Rachid El Madour, vice-président de l’Instance, a présenté en son nom un discours qui valorisait la révision du Code de procédure pénale, lequel est jugé crucial pour encadrer la corruption avec des procédures permettant de garantir des procès équitables. Il a également mentionné que l’Instance avait déjà contribué par des recommandations au premier projet de loi, sous le numéro 01.18, renforçant son engagement à améliorer continuellement le cadre juridique.

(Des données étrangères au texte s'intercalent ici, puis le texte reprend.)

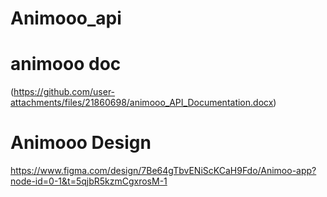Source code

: # Animooo_api
# animooo doc 
(https://github.com/user-attachments/files/21860698/animooo_API_Documentation.docx)
# Animooo Design
https://www.figma.com/design/7Be64gTbvENiScKCaH9Fdo/Animoo-app?node-id=0-1&t=5qjbR5kzmCgxrosM-1
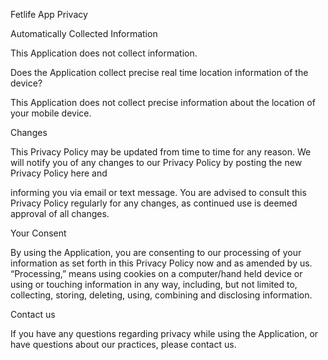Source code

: Fetlife App Privacy

Automatically Collected Information


This Application does not collect information.



Does the Application collect precise real time location information of the device?


This Application does not collect precise information about the location of your mobile device.



Changes


This Privacy Policy may be updated from time to time for any reason. We will notify you of any changes to our Privacy Policy by posting the new Privacy Policy here and

informing you via email or text message. You are advised to consult this Privacy Policy regularly for any changes, as continued use is deemed approval of all changes.



Your Consent


By using the Application, you are consenting to our processing of your information as set forth in this Privacy Policy now and as amended by us. “Processing,” means using cookies on a computer/hand held device or using or touching information in any way, including, but not limited to, collecting, storing, deleting, using, combining and disclosing information.



Contact us


If you have any questions regarding privacy while using the Application, or have questions about our practices, please contact us.
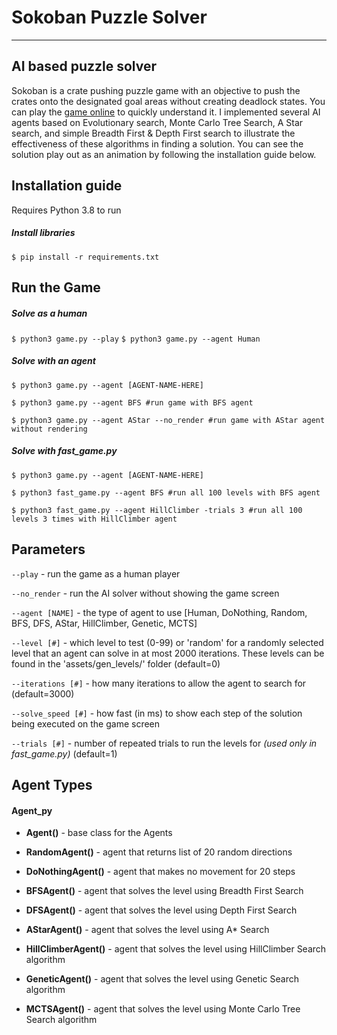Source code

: # Sokoban Puzzle Solver
---
## AI based puzzle solver
Sokoban is a crate pushing puzzle game with an objective to push the crates onto the designated goal areas without creating deadlock states. You can play the [game online](https://www.mathsisfun.com/games/sokoban.html) to quickly understand it. I implemented several AI agents based on Evolutionary search, Monte Carlo Tree Search, A Star search, and simple Breadth First & Depth First search to illustrate the effectiveness of these algorithms in finding a solution. You can see the solution play out as an animation by following the installation guide below.
## Installation guide
Requires Python 3.8 to run
##### Install libraries
`$ pip install -r requirements.txt`
## Run the Game

##### Solve as a human
`$ python3 game.py --play`
`$ python3 game.py --agent Human`
##### Solve with an agent
`$ python3 game.py --agent [AGENT-NAME-HERE]`

`$ python3 game.py --agent BFS #run game with BFS agent`

`$ python3 game.py --agent AStar --no_render #run game with AStar agent without rendering`

##### Solve with fast_game.py
`$ python3 game.py --agent [AGENT-NAME-HERE]`

`$ python3 fast_game.py --agent BFS #run all 100 levels with BFS agent`

`$ python3 fast_game.py --agent HillClimber -trials 3 #run all 100 levels 3 times with HillClimber agent`

## Parameters
`--play` - run the game as a human player

`--no_render` - run the AI solver without showing the game screen 

`--agent [NAME]`  - the type of agent to use [Human, DoNothing, Random, BFS, DFS, AStar, HillClimber, Genetic, MCTS]

`--level [#]` - which level to test (0-99) or 'random' for a randomly selected level that an agent can solve in at most 2000 iterations. These levels can be found in the 'assets/gen_levels/' folder (default=0)

`--iterations [#]` - how many iterations to allow the agent to search for (default=3000)

`--solve_speed [#]` - how fast (in ms) to show each step of the solution being executed on the game screen 

`--trials [#]` - number of repeated trials to run the levels for _(used only in fast_game.py)_ (default=1)

## Agent Types

#### Agent_py
* **Agent()** - base class for the Agents
* **RandomAgent()** - agent that returns list of 20 random directions
* **DoNothingAgent()** - agent that makes no movement for 20 steps

* **BFSAgent()** - agent that solves the level using Breadth First Search
* **DFSAgent()** - agent that solves the level using Depth First Search
* **AStarAgent()** - agent that solves the level using A* Search
* **HillClimberAgent()** - agent that solves the level using HillClimber Search algorithm
* **GeneticAgent()** - agent that solves the level using Genetic Search algorithm
* **MCTSAgent()** - agent that solves the level using Monte Carlo Tree Search algorithm
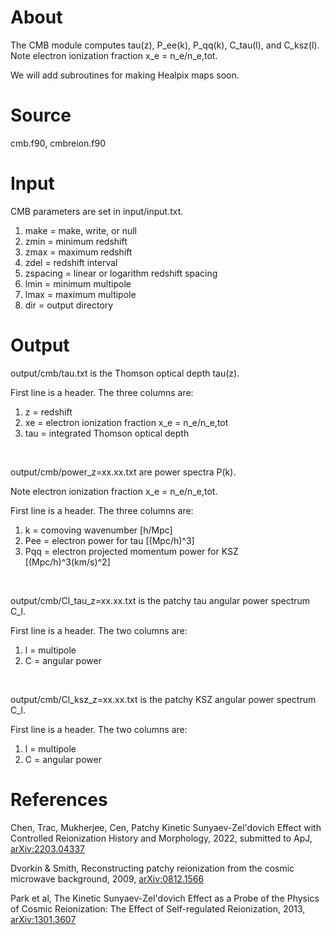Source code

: # About

The CMB module computes tau(z), P_ee(k), P_qq(k), C_tau(l), and C_ksz(l). Note electron ionization fraction x_e = n_e/n_e,tot.

We will add subroutines for making Healpix maps soon.


# Source

cmb.f90, cmbreion.f90


# Input

CMB parameters are set in input/input.txt.

1) make = make, write, or null
2) zmin = minimum redshift
3) zmax = maximum redshift
4) zdel = redshift interval
5) zspacing = linear or logarithm redshift spacing
6) lmin = minimum multipole
7) lmax = maximum multipole
8) dir = output directory


# Output

output/cmb/tau.txt is the Thomson optical depth tau(z).

First line is a header. The three columns are:
1) z = redshift
2) xe = electron ionization fraction x_e = n_e/n_e,tot
3) tau = integrated Thomson optical depth

<br>

output/cmb/power_z=xx.xx.txt are power spectra P(k). 

Note electron ionization fraction x_e = n_e/n_e,tot.

First line is a header. The three columns are:
1) k = comoving wavenumber [h/Mpc]
2) Pee = electron power for tau [(Mpc/h)^3]
3) Pqq = electron projected momentum power for KSZ [(Mpc/h)^3(km/s)^2]

<br>

output/cmb/Cl_tau_z=xx.xx.txt is the patchy tau angular power spectrum C_l.

First line is a header. The two columns are:
1) l = multipole
2) C = angular power

<br>

output/cmb/Cl_ksz_z=xx.xx.txt is the patchy KSZ angular power spectrum C_l.

First line is a header. The two columns are:
1) l = multipole
2) C = angular power


# References

Chen, Trac, Mukherjee, Cen, Patchy Kinetic Sunyaev-Zel'dovich Effect with Controlled Reionization History and Morphology, 2022, submitted to ApJ, [arXiv:2203.04337](https://arxiv.org/abs/2203.04337)

Dvorkin & Smith, Reconstructing patchy reionization from the cosmic microwave background, 2009, [arXiv:0812.1566](https://arxiv.org/abs/0812.1566)

Park et al, The Kinetic Sunyaev-Zel'dovich Effect as a Probe of the Physics of Cosmic Reionization: The Effect of Self-regulated Reionization, 2013, [arXiv:1301.3607](https://arxiv.org/abs/1301.3607)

Après l’adoption par le Conseil gouvernemental de la version révisée du projet de loi n° 03.23 en août 2024, l’Instance a effectué une analyse détaillée, relevant que certaines recommandations avaient été prises en compte, tandis que d’autres points nécessitaient encore des ajustements. Trois nouvelles dispositions ont été particulièrement scrutées pour des améliorations futures.
Rachdi a souligné que l’Instance, en utilisant son expertise, avait encadré sa réponse au projet de loi dans un contexte de respect des directives constitutionnelles visant à promouvoir la moralisation de la vie publique et la bonne gouvernance. Il a appelé à une coopération accrue pour respecter les engagements internationaux du Maroc, en prenant en compte les enjeux liés aux législations pénales modernes nécessitant des mécanismes avancés pour combattre efficacement la corruption.